The economic impact of the pandemic on young Australians has been considerable. The Australian Institute of Health and Welfare (AIHW) reported that of the 592 000 Australian's who lost their jobs in April 2020, more than one‑in-three (38 per cent) were aged between 15–24.
A 2020 survey by the Young Workers Centre, a part of Unions ACT, in which young workers were asked about their experiences of work during the pandemic, revealed similar job loss results. It further shed light on the financial duress young people face:
1 in 3 young workers reported that they were struggling to get enough work to cover the cost of living.
52% saying they were only just getting along, poor or very poor and one quarter pessimistic about their financial future.
To get by, 55% spent less on essentials; 32% borrowed from friends or family; 31% moved back in with family; and, 4% withdrew money from their superannuation.

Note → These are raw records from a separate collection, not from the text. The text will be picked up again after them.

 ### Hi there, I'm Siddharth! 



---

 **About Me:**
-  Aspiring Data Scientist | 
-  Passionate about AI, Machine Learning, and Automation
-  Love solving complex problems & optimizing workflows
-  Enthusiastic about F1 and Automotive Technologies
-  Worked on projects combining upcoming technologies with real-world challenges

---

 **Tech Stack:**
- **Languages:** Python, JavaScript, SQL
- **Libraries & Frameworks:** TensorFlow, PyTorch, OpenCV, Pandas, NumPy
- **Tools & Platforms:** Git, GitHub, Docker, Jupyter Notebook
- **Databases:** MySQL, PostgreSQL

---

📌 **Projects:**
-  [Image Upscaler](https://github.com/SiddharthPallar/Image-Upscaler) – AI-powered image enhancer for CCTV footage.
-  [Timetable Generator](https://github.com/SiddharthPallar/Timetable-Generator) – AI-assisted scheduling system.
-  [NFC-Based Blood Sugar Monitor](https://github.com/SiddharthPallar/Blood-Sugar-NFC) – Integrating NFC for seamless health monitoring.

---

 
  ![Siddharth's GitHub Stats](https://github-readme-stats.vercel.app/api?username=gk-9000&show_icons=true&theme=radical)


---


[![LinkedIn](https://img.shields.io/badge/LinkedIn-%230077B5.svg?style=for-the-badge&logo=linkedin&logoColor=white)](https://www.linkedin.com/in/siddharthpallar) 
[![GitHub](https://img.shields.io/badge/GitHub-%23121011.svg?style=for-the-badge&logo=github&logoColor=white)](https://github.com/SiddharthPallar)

A further indicator of the disproportionate financial affect the pandemic has had on young people is the rate at which they have accessed early superannuation. More than a third of Australians that have accessed their superannuation early due to coronavirus are under the age of 30. Given that many already work in insecure and casual jobs and therefore may have little super, young people's future retirement may be at risk of being financially unstable, and wholly reliant on the pension for income.
Industry Super Australia has estimated the effect of this early withdrawal, indicating that a 25-year-old who accesses the full $20 000 available under the scheme could lose more than $95 000 from their retirement balance.
In evidence, Executive Officer of the Australian Youth Affairs Coalition, Mr Luke Rycken, described the pandemic as 'creating an economic crisis for young people', which, without proper intervention, will:
… affect young people for the rest of their lives. Young people will experience worse employment prospects for a significant period of time, and those who do find work will still experience less job security, fewer hours and lower wages.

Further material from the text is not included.